Les Echos: It’s not technology that will reshuffle the cards; it’s talent and their fulfilling their   potential

Les Echos: It’s not technology that will reshuffle the cards; it’s talent and their fulfilling their potential

Discover the article by Bénédicte de Raphélis Soissan that appeared in Les Echos on April 27, 2014.

Digital advances are currently creating real ruptures: ruptures of usage, of business models, of market rules.

Consumers are generally the first to change their behaviors, causing considerable transformations in practices and their digitalization.

With these ruptures, an idea is appearing: machines are going to replace humans.

Technology is going to force certain jobs to disappear, and it will transform all that remain.

It is clear that as occurred with previous ruptures, including that termed by Jeremy Rifkin as the “Third Industrial Revolution” of new information and communication technologies, technology is going to take over certain jobs and make them disappear.

Certain fields will be more affected than others, such as retail and manufacturing.

But above all, the digital rupture will seriously transform all professions within a company, and it will bring along a host of new jobs (customer experience manager, data scientist, content curator…) that must be integrated and adapted inside of the enterprise.

It’s a big challenge: bringing digital change to all positions will not provide any competitive advantage to companies, but it may permit them to avoid disappearing.
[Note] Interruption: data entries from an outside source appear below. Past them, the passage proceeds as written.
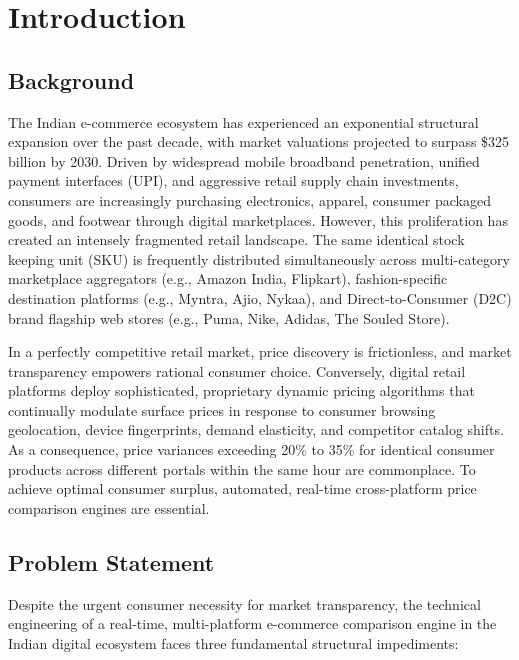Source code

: \documentclass[12pt,a4paper,oneside]{report}
\begin{document}
\newpage
{}

\chapter{Introduction}

\section{Background}
The Indian e-commerce ecosystem has experienced an exponential structural expansion over the past decade, with market valuations projected to surpass \$325 billion by 2030. Driven by widespread mobile broadband penetration, unified payment interfaces (UPI), and aggressive retail supply chain investments, consumers are increasingly purchasing electronics, apparel, consumer packaged goods, and footwear through digital marketplaces. However, this proliferation has created an intensely fragmented retail landscape. The same identical stock keeping unit (SKU) is frequently distributed simultaneously across multi-category marketplace aggregators (e.g., Amazon India, Flipkart), fashion-specific destination platforms (e.g., Myntra, Ajio, Nykaa), and Direct-to-Consumer (D2C) brand flagship web stores (e.g., Puma, Nike, Adidas, The Souled Store).

In a perfectly competitive retail market, price discovery is frictionless, and market transparency empowers rational consumer choice. Conversely, digital retail platforms deploy sophisticated, proprietary dynamic pricing algorithms that continually modulate surface prices in response to consumer browsing geolocation, device fingerprints, demand elasticity, and competitor catalog shifts. As a consequence, price variances exceeding 20\% to 35\% for identical consumer products across different portals within the same hour are commonplace. To achieve optimal consumer surplus, automated, real-time cross-platform price comparison engines are essential.

\section{Problem Statement}
Despite the urgent consumer necessity for market transparency, the technical engineering of a real-time, multi-platform e-commerce comparison engine in the Indian digital ecosystem faces three fundamental structural impediments:
\end{document}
The rise of digital: a creative destruction that is going to recenter enterprise value on human capital

The company must also structurally modify its traditional ways, evolve its techniques and its position on the market in order to adapt to the new digital reality that has been imposed on it.

But evolving techniques and market position happens first and foremost by evolving jobs.

The technologies and new practices linked to the digital emergence are going to demonstrate a very strong shift in enterprise value onto human capital: the company’s employees.

The transformation of IT is one priority

Although it has until now been considered as a support function, IT is going to be positioned as a true business partner, becoming the cornerstone of digital innovation within the enterprise by:

  • co-innovating with employees from different departments in order to accelerate the digital shift of the business

  • constructing new offers and new products.

  • optimizing the financial costs of these initiatives that aim toward a digital shift.

Marketing jobs will shift toward a client-based orientation thanks to the growing importance of data.

Marketing and operational processes must also be organized around data and jobs centered on customer insight:

  • by putting in place a unique and centralized database of customer knowledge within existing information systems.

  • by integrating psychology into customer-oriented jobs in order to analyze social data from clients and determine new client segments.

However, this job transformation is not yet fully in place. 56% of employees are not convinced by the training being offered to accompany the digital transformation (TNS Sofres data, January 2015).

Human resources, the key to this digital transformation, or, the strategy of “Digital In, Digital Out”

Successfully transforming jobs in order to integrate digital resources begins by positioning those digital resources at the beginning of the process.

In order to assist employees in the evolution of their professions, the use of big data can considerably aid those working in human resources.

Providing inspiration from fields or areas where the digital world has already been well-established and better understanding these employees’ realities by analyzing their data are dimensions that allow for an increased level of personalization and better targeting of pathways adapted to employee needs, in order to ultimately help them evolve towards the digital future.